Mais la spécificité de la photographie du banal réside peut être dans le fait qu'elle hérite -pour une petite part, certes- de certains schèmes issus de l'Ecole de Dusseldorf ou de l'Autre Objectivité défendue en France, par Jean-François Chevrier et James Lingwood. Soit: le refus radical de la spectacularisation des images, le refus tout aussi avéré d'une pensée du simulacre, telle qu'a pu la conceptualiser Jean Baudrillard, la revendication a contrario d'une "expérience" du donné. A rebours des fastes, fictions et leurres de ce post-modernisme qui marqua les années quatre-vingt, l'art du banal entend, selon les modalités qui lui appartiennent en propre, restaurer le Réel, -aussi insignifiant ou infime soit-il. Restauration d'une "expérience" invalidée par la société du spectacle, donc, mais avec une différence essentielle: s'il s'agit bien, comme pour l'école issue des Becher, d'en revenir à un monde qui ne soit pas totalement indexé sur le simulacre ni fictionnel, il n'est pas question pour autant de prolonger le paradigme assertorique - et quelque peu emphatique- de la forme tableau, ni de souscrire à la monumentalité propre aux oeuvres d'Andreas Gursky et de Thomas Ruff. (...)
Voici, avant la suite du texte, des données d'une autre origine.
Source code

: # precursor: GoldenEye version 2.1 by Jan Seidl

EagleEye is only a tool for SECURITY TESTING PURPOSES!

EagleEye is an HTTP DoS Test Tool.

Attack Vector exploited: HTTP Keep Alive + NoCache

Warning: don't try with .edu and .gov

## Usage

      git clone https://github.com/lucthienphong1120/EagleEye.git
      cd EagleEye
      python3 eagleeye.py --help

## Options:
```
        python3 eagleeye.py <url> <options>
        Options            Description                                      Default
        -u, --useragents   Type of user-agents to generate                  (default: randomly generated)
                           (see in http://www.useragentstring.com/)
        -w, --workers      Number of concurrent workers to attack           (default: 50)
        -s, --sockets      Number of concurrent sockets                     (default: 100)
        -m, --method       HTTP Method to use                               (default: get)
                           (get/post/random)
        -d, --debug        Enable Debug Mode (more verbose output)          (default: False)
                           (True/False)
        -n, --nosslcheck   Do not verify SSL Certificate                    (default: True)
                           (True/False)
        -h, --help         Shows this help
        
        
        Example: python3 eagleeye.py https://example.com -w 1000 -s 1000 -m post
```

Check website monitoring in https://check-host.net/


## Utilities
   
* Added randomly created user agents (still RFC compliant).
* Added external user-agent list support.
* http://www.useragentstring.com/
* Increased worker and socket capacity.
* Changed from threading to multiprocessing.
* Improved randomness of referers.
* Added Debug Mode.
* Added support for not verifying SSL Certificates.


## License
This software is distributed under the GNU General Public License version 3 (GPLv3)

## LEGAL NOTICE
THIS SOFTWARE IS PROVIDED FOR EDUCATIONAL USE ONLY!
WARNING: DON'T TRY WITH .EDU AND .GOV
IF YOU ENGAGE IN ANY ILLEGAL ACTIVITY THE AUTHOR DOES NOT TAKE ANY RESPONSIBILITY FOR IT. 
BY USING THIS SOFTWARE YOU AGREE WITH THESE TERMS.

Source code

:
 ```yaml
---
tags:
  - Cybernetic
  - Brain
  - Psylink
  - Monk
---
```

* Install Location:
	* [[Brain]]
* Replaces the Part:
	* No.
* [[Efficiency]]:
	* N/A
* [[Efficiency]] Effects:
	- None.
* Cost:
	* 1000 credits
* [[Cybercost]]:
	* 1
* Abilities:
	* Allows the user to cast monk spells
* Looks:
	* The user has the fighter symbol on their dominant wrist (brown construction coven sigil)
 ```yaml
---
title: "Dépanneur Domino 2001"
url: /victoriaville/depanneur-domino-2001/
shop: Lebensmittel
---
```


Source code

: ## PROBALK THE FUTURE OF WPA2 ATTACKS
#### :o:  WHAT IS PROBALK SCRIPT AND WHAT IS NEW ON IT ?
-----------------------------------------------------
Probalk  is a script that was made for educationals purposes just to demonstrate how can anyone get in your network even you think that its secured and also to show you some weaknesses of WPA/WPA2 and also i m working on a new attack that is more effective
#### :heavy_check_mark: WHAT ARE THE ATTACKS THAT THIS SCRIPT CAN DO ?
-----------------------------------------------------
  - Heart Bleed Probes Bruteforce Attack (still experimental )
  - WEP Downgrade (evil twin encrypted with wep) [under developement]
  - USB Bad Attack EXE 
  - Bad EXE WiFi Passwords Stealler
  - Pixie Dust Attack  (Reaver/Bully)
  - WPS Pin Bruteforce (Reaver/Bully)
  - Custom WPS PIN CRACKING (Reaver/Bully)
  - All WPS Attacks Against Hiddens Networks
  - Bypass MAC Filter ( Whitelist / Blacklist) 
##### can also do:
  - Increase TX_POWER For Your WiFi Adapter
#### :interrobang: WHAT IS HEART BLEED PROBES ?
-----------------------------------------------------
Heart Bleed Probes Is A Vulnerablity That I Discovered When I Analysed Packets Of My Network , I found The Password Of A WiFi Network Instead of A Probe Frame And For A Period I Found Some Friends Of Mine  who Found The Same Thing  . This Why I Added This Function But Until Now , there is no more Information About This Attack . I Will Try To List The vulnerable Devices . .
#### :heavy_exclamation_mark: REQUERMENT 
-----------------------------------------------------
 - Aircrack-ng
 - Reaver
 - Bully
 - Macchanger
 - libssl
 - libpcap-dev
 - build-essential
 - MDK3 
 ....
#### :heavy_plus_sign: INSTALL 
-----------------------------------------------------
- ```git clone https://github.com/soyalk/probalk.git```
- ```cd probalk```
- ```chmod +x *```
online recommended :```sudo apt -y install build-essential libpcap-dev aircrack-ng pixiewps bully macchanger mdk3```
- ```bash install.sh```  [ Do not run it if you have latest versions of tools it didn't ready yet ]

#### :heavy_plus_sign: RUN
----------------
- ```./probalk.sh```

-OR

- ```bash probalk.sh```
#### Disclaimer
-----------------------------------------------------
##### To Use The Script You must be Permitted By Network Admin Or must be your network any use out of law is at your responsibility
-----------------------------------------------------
Autant l'art objectiviste se montre puissant, dans ses formes et ses enjeux, autant il ambitionne de constituer une ontologie des êtres et des choses, autant, à l'inverse, l'art du banal refuse l'emphase, la monumentalité, l'assertion: il ne cesse de jouer sur le minime -sans pour autant relever de l'art minimal-, le dérisoire, l'ordinaire. Jusqu'à la miniaturisation, parfois, des oeuvres et des objets du monde.
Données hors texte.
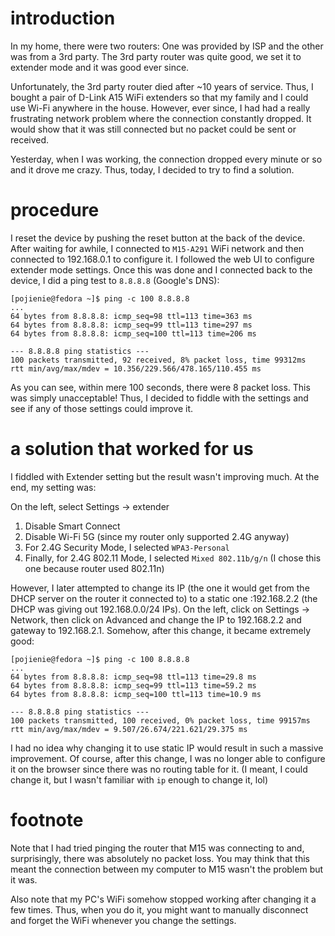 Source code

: # introduction

In my home, there were two routers: One was provided by ISP and the other was from a 3rd party. The 3rd party router was quite good, we set it to extender mode and it was good ever since.

Unfortunately, the 3rd party router died after ~10 years of service. Thus, I bought a pair of D-Link A15 WiFi extenders so that my family and I could use Wi-Fi anywhere in the house. However, ever since, I had had a really frustrating network problem where the connection constantly dropped. It would show that it was still connected but no packet could be sent or received.

Yesterday, when I was working, the connection dropped every minute or so and it drove me crazy. Thus, today, I decided to try to find a solution.

# procedure

I reset the device by pushing the reset button at the back of the device. After waiting for awhile, I connected to `M15-A291` WiFi network and then connected to 192.168.0.1 to configure it. I followed the web UI to configure extender mode settings. Once this was done and I connected back to the device, I did a ping test to `8.8.8.8` (Google's DNS):

```
[pojienie@fedora ~]$ ping -c 100 8.8.8.8
...
64 bytes from 8.8.8.8: icmp_seq=98 ttl=113 time=363 ms
64 bytes from 8.8.8.8: icmp_seq=99 ttl=113 time=297 ms
64 bytes from 8.8.8.8: icmp_seq=100 ttl=113 time=206 ms

--- 8.8.8.8 ping statistics ---
100 packets transmitted, 92 received, 8% packet loss, time 99312ms
rtt min/avg/max/mdev = 10.356/229.566/478.165/110.455 ms
```

As you can see, within mere 100 seconds, there were 8 packet loss. This was simply unacceptable! Thus, I decided to fiddle with the settings and see if any of those settings could improve it.

# a solution that worked for us

I fiddled with Extender setting but the result wasn't improving much. At the end, my setting was:

On the left, select Settings -> extender

1. Disable Smart Connect
2. Disable Wi-Fi 5G (since my router only supported 2.4G anyway)
3. For 2.4G Security Mode, I selected `WPA3-Personal`
4. Finally, for 2.4G 802.11 Mode, I selected `Mixed 802.11b/g/n` (I chose this one because router used 802.11n)

However, I later attempted to change its IP (the one it would get from the DHCP server on the router it connected to) to a static one :192.168.2.2 (the DHCP was giving out 192.168.0.0/24 IPs). On the left, click on Settings -> Network, then click on Advanced and change the IP to 192.168.2.2 and gateway to 192.168.2.1. Somehow, after this change, it became extremely good:

```
[pojienie@fedora ~]$ ping -c 100 8.8.8.8
...
64 bytes from 8.8.8.8: icmp_seq=98 ttl=113 time=29.8 ms
64 bytes from 8.8.8.8: icmp_seq=99 ttl=113 time=59.2 ms
64 bytes from 8.8.8.8: icmp_seq=100 ttl=113 time=10.9 ms

--- 8.8.8.8 ping statistics ---
100 packets transmitted, 100 received, 0% packet loss, time 99157ms
rtt min/avg/max/mdev = 9.507/26.674/221.621/29.375 ms
```

I had no idea why changing it to use static IP would result in such a massive improvement. Of course, after this change, I was no longer able to configure it on the browser since there was no routing table for it. (I meant, I could change it, but I wasn't familiar with `ip` enough to change it, lol)

# footnote

Note that I had tried pinging the router that M15 was connecting to and, surprisingly, there was absolutely no packet loss. You may think that this meant the connection between my computer to M15 wasn't the problem but it was.

Also note that my PC's WiFi somehow stopped working after changing it a few times. Thus, when you do it, you might want to manually disconnect and forget the WiFi whenever you change the settings.
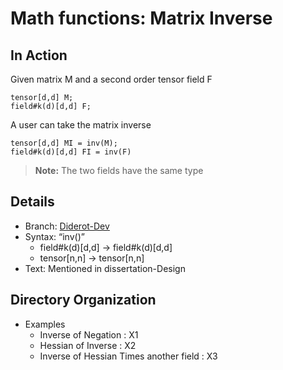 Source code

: # Math functions: Matrix Inverse
## In Action
Given matrix M and a second order tensor field F
```
tensor[d,d] M;  
field#k(d)[d,d] F;
```
A user can take the matrix inverse 
```
tensor[d,d] MI = inv(M);  
field#k(d)[d,d] FI = inv(F)
```
> **Note:** The two fields have the same type
## Details
* Branch:   [Diderot-Dev](https://github.com/cchiw/Diderot-Dev) 
* Syntax: “inv()”
    - field#k(d)[d,d] → field#k(d)[d,d]
    - tensor[n,n] → tensor[n,n]
* Text: Mentioned in dissertation-Design

## Directory Organization
* Examples
    - Inverse of Negation  : X1
    - Hessian of Inverse  : X2
    - Inverse of Hessian Times another field  : X3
En termes psychanalytiques, on pourrait ainsi énoncer que l'art du banal fonctionne sur le mode d'une "décompression" de l'art objectiviste. Relevant d'une écriture photographique "blanche", neutralisée, il participe ainsi à un mouvement plus général de désublimation du monde de l'art, que l'on pourrait certes faire remonter à Marcel Duchamp, mais qui trouve probablement ses fondements plus anciens au XIXe siècle, chez Manet.
Mais autre différenciation importante: si l'art du banal se constitue comme esthétique de l'ordinaire et du minime, cela ne signifie nullement que la "forme" n'est pas maîtrisée, et moins encore que l'on a affaire à une nouvelle déclinaison de l'informe tel qu'il a pu être pensé par Georges Bataille, notamment dans son Dictionnaire. Il serait en ce sens plus juste de considérer cet art comme in infléchissement de la pratique objectiviste vers plus de modestie, dans tous les sens du terme:modestie du format, humilité du sujet, rétention émotionnelle.
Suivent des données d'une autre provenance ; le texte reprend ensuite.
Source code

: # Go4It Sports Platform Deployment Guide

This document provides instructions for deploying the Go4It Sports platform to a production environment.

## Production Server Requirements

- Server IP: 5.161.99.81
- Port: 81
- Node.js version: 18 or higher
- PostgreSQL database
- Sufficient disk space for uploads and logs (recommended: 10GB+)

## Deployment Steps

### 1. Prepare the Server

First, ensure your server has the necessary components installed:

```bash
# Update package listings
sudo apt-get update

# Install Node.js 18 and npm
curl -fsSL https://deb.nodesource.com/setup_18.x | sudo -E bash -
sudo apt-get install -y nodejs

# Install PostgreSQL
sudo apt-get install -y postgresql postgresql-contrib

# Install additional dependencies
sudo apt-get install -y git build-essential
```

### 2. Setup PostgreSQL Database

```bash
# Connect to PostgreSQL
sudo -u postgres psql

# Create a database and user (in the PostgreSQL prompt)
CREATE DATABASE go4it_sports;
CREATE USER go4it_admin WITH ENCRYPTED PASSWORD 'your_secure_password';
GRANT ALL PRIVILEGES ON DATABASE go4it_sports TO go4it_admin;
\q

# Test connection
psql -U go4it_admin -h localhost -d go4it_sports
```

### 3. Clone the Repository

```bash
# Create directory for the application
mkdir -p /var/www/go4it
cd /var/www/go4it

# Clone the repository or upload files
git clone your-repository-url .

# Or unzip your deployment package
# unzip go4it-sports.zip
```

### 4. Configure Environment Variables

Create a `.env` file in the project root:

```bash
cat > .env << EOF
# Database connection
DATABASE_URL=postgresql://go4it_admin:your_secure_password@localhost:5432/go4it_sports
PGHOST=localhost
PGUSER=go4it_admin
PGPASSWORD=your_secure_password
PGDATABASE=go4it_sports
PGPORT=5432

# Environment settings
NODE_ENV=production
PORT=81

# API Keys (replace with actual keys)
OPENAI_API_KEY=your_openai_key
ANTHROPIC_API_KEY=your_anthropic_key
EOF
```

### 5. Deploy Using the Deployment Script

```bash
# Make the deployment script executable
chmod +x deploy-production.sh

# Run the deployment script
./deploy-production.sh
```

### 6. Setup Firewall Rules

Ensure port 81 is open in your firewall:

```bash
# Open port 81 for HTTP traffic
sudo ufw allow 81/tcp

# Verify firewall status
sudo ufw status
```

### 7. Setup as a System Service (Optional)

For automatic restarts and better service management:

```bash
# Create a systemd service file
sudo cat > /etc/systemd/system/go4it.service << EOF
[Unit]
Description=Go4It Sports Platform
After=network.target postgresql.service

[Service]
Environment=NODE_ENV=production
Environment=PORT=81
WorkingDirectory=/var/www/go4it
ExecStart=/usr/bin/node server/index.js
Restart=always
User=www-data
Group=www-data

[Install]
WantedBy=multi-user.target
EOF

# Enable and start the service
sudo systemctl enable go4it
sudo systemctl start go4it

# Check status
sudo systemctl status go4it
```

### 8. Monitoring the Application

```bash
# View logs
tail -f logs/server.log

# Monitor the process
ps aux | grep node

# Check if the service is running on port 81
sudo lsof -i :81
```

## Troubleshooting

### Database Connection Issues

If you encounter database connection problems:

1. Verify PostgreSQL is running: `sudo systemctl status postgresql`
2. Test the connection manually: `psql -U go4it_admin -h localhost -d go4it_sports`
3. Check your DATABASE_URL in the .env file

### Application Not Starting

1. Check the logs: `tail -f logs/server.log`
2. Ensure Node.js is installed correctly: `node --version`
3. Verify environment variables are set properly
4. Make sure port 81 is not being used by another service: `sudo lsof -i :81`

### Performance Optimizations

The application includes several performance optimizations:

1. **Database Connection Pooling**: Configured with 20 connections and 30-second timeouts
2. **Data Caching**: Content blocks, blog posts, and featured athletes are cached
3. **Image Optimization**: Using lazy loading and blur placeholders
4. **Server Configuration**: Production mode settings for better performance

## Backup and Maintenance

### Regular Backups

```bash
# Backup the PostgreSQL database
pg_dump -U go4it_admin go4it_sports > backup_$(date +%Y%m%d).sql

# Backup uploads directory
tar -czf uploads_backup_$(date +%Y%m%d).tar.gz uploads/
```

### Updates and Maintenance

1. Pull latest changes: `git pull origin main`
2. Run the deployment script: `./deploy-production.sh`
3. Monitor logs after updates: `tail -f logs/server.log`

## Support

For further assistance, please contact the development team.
Image pauvre, donc, comme l'on a pu parler ailleurs d'arte povera, et image qui doute. Car l'art du banal est l'exact contrepoint d'une image assurée d'elle même, indexée sur un monde stable, intelligible, rationalisable. L'art du banal se voit sans cesse infiltré par l'inquiétude -celle du sens, celle du sujet, celle de l'oeuvre-, comme il s'avoue rebelle à toute certitude, à toute assertion menacée par le dogmatisme.
C'est à André Rouillé et Emmanuel Hermange qu'il appartient, dans le cadre du Mai de la photo intitulé Esthétique de l'ordinaire (1995), d'avoir su, à partir d'oeuvres plus ou moins éparpillées, cristalliser ce que l'on pourrait appeler une mouvance photographique et, du même coup, d'avoir porté un diagnostic particulièrement juste sur cet art si emblématique des années quatre-vingt-dix.
Retour aux enjeux, donc: dans son éditorial, Rouillé, propose ainsi de s'essayer à l'analyse de "travaux résolument situés du côté de l'art, mais qui ne craignent pas la concurrence des images utiles de la production et de l'information". La précision est d'importance, puisqu'elle signifie doublement que le corpus photographique présenté relève d'une volonté d'art tout en s'inscrivant plus largement dans une histoire de l'art qui ne saurait se réduire à une histoire du médium photographique; mais que, pour "artistique" qu'il soit, cet art du banal ne partage rien des enjeux d'une autre photographie d'art, la photographie "créative" défendue par Jean-Claude Lemagny, et dont il a été fait état précedemment.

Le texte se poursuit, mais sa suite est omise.